RECORDED INFORMATION Block Start

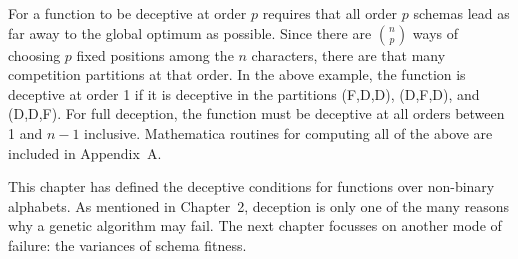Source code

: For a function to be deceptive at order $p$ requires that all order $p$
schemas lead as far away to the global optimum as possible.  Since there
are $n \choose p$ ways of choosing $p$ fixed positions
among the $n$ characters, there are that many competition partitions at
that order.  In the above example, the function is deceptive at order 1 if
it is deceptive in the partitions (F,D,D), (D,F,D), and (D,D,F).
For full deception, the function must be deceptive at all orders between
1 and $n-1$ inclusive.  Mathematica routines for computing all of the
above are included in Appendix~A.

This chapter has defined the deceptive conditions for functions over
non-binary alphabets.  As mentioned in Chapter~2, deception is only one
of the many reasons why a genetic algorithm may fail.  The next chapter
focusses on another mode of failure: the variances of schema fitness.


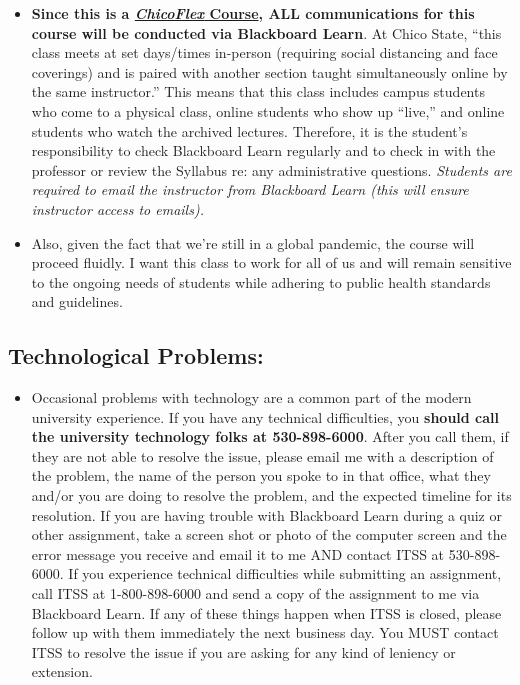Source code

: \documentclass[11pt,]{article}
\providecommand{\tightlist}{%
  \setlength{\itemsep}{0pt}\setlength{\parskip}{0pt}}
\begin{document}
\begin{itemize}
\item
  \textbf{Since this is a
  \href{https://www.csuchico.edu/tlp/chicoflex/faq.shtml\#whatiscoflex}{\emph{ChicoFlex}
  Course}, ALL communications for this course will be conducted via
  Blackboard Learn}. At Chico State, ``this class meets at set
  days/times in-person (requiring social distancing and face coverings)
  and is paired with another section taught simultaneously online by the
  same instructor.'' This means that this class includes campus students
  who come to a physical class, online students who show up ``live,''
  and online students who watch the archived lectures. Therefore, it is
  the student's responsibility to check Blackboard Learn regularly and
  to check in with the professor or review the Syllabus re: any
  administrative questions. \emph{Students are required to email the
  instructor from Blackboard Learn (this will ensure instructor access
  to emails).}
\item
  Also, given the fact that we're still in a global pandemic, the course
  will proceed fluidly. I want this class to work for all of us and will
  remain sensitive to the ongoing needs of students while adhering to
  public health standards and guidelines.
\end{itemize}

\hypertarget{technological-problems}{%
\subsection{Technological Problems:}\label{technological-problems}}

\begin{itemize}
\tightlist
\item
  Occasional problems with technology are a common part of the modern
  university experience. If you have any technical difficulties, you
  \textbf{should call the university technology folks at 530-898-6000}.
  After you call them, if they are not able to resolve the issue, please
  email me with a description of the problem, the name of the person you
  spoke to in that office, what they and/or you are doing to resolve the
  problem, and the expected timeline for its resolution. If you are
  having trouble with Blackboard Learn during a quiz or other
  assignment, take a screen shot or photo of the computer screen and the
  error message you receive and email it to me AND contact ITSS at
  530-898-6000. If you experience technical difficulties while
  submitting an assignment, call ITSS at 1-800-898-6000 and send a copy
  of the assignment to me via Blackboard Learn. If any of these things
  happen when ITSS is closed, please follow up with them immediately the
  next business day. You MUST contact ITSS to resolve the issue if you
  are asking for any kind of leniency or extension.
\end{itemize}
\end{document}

RECORDED INFORMATION Block End

**EXERCISE DESCRIPTION:** A verbatim copy of the records is expected, from their first line through the line with "above are included in Appendix~A.", inclusive, with the pictures removed.

**SOLUTION BELOW:**
Source code

: For a function to be deceptive at order $p$ requires that all order $p$
schemas lead as far away to the global optimum as possible.  Since there
are $n \choose p$ ways of choosing $p$ fixed positions
among the $n$ characters, there are that many competition partitions at
that order.  In the above example, the function is deceptive at order 1 if
it is deceptive in the partitions (F,D,D), (D,F,D), and (D,D,F).
For full deception, the function must be deceptive at all orders between
1 and $n-1$ inclusive.  Mathematica routines for computing all of the
above are included in Appendix~A.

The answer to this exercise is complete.